In fact, most of the time, I make the things as they come and write down
an abstract to be able to do this again. When the abstract grows, I write
a doc and, why not ? publish it on my site.


> I think today, we're at the level of creating "Documents" that can be presented
>in a variety of presentation formats", but the content of the various formats is
>fixed.  Is this correct?

I would say that the content of the document is fixed, but the visual
aspect changes from one format to an other


>
>Since we are beginning to separate content from presentation format in a very
>formalized way,  I think the capability of customizing not just the format but
>the content is already feasable.

I think this is very interesting, but very different from the present
things. make the content vary needs the various contents to be prepared by
the author, so he needs to know about the real format used. If so any
conditional could do the job. It's partly the case when one must keep jpg
and eps variant of images.
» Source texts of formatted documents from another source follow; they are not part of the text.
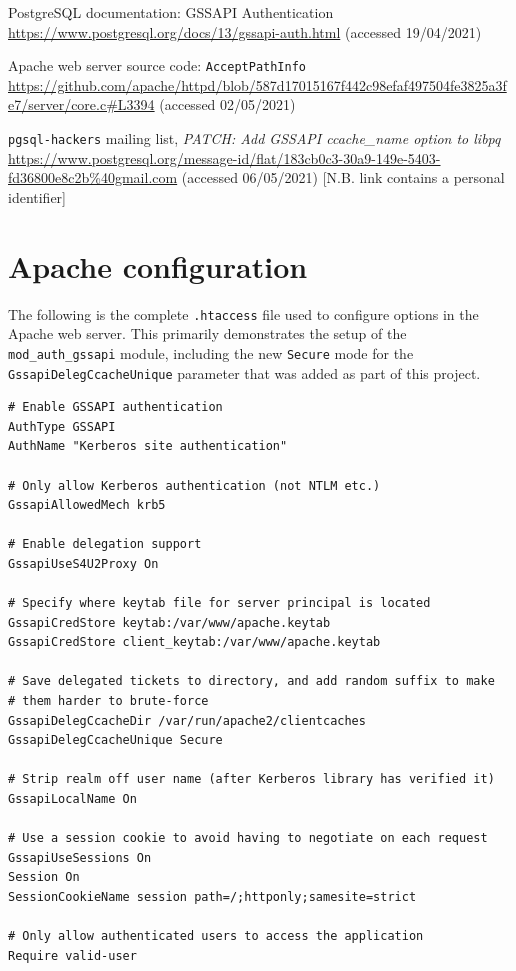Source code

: \documentclass[12pt]{report}
\begin{document}
\begin{thebibliography}{99}
 PostgreSQL documentation: GSSAPI Authentication \url{https://www.postgresql.org/docs/13/gssapi-auth.html} (accessed 19/04/2021)

 Apache web server source code: \texttt{AcceptPathInfo} \url{https://github.com/apache/httpd/blob/587d17015167f442c98efaf497504fe3825a3fe7/server/core.c#L3394} (accessed 02/05/2021)

 \texttt{pgsql-hackers} mailing list, \textit{PATCH: Add GSSAPI ccache\_name option to libpq} \url{https://www.postgresql.org/message-id/flat/183cb0c3-30a9-149e-5403-fd36800e8c2b%40gmail.com} (accessed 06/05/2021) [N.B. link contains a personal identifier]


\end{thebibliography}

\appendix
\chapter{Apache configuration}
\label{sec:appendix1}
The following is the complete \verb+.htaccess+ file used to configure options in the Apache web server. This primarily demonstrates the setup of the \verb+mod_auth_gssapi+ module, including the new \texttt{Secure} mode for the \texttt{GssapiDelegCcacheUnique} parameter that was added as part of this project.

\begin{verbatim}
# Enable GSSAPI authentication
AuthType GSSAPI
AuthName "Kerberos site authentication"

# Only allow Kerberos authentication (not NTLM etc.)
GssapiAllowedMech krb5

# Enable delegation support
GssapiUseS4U2Proxy On

# Specify where keytab file for server principal is located
GssapiCredStore keytab:/var/www/apache.keytab
GssapiCredStore client_keytab:/var/www/apache.keytab

# Save delegated tickets to directory, and add random suffix to make
# them harder to brute-force
GssapiDelegCcacheDir /var/run/apache2/clientcaches
GssapiDelegCcacheUnique Secure

# Strip realm off user name (after Kerberos library has verified it)
GssapiLocalName On

# Use a session cookie to avoid having to negotiate on each request
GssapiUseSessions On
Session On
SessionCookieName session path=/;httponly;samesite=strict

# Only allow authenticated users to access the application
Require valid-user
\end{verbatim}
\end{document}
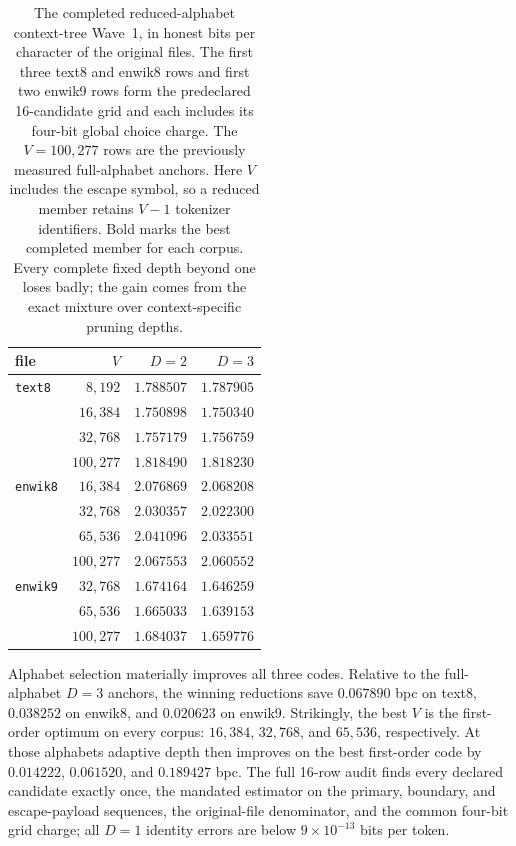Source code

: \documentclass[11pt]{article}
\begin{document}
\begin{table}[ht]
\centering
\begin{tabular}{lrrr}
\toprule
file & $V$ & $D=2$ & $D=3$ \\
\midrule
\texttt{text8}  & $8{,}192$   & $1.788507$ & $1.787905$ \\
                 & $16{,}384$  & $1.750898$ & $\mathbf{1.750340}$ \\
                 & $32{,}768$  & $1.757179$ & $1.756759$ \\
                 & $100{,}277$ & $1.818490$ & $1.818230$ \\
\addlinespace
\texttt{enwik8} & $16{,}384$  & $2.076869$ & $2.068208$ \\
                 & $32{,}768$  & $2.030357$ & $\mathbf{2.022300}$ \\
                 & $65{,}536$  & $2.041096$ & $2.033551$ \\
                 & $100{,}277$ & $2.067553$ & $2.060552$ \\
\addlinespace
\texttt{enwik9} & $32{,}768$  & $1.674164$ & $1.646259$ \\
                 & $65{,}536$  & $1.665033$ & $\mathbf{1.639153}$ \\
                 & $100{,}277$ & $1.684037$ & $1.659776$ \\
\bottomrule
\end{tabular}
\caption{The completed reduced-alphabet context-tree Wave~1, in honest bits
  per character of the original files.  The first three text8 and enwik8
  rows and first two enwik9 rows form the predeclared 16-candidate grid and
  each includes its four-bit global choice charge.  The $V=100{,}277$ rows
  are the previously measured full-alphabet anchors.  Here $V$ includes the
  escape symbol, so a reduced member retains $V-1$ tokenizer identifiers.
  Bold marks the best completed member for each corpus.  Every complete fixed
  depth beyond one loses badly; the gain comes from the exact mixture over
  context-specific pruning depths.}
\label{tab:ctw}
\end{table}

Alphabet selection materially improves all three codes.  Relative to the
full-alphabet $D=3$ anchors, the winning reductions save $0.067890$ bpc on
text8, $0.038252$ on enwik8, and $0.020623$ on enwik9.  Strikingly, the best
$V$ is the first-order optimum on every corpus: $16{,}384$, $32{,}768$, and
$65{,}536$, respectively.  At those alphabets adaptive depth then improves
on the best first-order code by $0.014222$, $0.061520$, and $0.189427$ bpc.
The full 16-row audit finds every declared candidate exactly once, the
mandated estimator on the primary, boundary, and escape-payload sequences,
the original-file denominator, and the common four-bit grid charge; all
$D=1$ identity errors are below $9\mathbin{\times}10^{-13}$ bits per token.
\end{document}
It's the case in HTML when somebody use an ALT
text under an image for text browsers.

This is VERY HARD to maintain and keep up to date

, but  m different
>documents in each of the n different output formats, all from ONE source.
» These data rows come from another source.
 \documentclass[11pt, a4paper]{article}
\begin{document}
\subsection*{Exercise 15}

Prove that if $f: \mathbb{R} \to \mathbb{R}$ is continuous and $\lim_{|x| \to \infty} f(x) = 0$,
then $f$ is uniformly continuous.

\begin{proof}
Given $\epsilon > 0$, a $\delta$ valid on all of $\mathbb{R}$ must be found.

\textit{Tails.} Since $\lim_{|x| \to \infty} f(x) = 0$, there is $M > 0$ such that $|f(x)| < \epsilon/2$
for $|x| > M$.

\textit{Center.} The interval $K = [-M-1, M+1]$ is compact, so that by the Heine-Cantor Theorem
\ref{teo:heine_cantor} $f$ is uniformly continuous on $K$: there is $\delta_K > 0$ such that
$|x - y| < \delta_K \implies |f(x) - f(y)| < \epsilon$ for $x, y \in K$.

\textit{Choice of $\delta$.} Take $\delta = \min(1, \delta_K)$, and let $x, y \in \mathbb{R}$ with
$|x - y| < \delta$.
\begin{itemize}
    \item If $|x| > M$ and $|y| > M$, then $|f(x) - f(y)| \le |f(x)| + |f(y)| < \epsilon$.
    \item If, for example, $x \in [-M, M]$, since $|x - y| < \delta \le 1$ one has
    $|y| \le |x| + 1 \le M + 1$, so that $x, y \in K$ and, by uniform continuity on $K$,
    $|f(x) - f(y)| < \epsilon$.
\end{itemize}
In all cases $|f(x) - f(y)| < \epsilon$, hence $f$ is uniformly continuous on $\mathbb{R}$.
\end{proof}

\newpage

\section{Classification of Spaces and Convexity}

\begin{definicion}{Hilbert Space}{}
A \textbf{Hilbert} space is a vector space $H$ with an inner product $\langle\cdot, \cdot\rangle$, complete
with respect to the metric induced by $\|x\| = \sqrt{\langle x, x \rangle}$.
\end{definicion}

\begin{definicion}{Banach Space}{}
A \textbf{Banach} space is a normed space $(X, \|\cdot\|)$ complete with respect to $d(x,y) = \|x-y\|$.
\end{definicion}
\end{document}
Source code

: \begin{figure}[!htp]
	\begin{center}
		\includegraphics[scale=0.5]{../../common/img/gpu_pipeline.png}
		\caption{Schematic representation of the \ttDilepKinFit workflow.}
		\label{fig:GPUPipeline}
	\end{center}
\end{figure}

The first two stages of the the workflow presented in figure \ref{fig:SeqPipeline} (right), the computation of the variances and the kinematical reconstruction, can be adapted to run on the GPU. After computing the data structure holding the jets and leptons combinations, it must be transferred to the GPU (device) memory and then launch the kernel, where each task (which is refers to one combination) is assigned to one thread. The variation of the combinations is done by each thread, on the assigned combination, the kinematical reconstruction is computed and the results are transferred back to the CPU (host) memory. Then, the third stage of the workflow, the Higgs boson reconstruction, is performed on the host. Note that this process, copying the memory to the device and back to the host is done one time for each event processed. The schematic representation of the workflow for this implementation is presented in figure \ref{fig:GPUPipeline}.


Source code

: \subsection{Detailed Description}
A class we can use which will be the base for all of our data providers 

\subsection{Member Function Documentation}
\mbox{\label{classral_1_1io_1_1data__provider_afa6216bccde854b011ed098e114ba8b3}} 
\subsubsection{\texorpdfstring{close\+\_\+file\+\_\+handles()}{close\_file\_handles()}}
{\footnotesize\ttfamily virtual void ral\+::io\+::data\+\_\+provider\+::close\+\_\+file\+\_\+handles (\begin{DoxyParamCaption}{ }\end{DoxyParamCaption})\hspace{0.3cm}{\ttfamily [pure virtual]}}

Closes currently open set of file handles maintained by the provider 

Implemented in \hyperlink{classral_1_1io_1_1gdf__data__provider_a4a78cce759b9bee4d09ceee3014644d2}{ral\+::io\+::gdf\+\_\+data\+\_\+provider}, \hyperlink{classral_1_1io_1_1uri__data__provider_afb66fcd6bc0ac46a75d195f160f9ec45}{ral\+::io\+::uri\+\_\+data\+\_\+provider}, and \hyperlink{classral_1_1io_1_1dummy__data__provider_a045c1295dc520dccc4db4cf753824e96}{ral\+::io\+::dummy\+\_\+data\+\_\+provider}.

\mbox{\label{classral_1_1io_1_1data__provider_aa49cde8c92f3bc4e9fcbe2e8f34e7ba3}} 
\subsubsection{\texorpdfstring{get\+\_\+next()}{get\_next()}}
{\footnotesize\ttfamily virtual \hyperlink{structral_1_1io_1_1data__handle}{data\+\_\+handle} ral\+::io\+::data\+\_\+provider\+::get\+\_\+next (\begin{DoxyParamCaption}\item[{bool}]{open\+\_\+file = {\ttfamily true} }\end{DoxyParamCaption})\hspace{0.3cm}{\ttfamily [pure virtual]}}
it's the case with C source when compiled for different platforms

>
>There are  13 kinds of tasks I've found so far.

see the table of content of most Linux books or manuals... the actual
number is a matter of choice of the author.

 
>There are 6 levels of expertise related to things a Linux person may try to do.
>
>1. Unaware of availability or alternatives
>2. Initiate - Has made a choice but lacks knowlege of how to proceed to
>implement t
(...)

this also is a matter of choice.

>
>
>This is my central Point:
>
>What I'd like to see, is a central data store for the Total Available
>Documentation that can be used to produce the "appropriate" content for the
>different levels of expertise and perhaps also for  different tasks.   The
>CONTENT would vary, not just the presentation format.

in fact this is already implemented in many applications, when one can
choose the menu contents in function of his skill.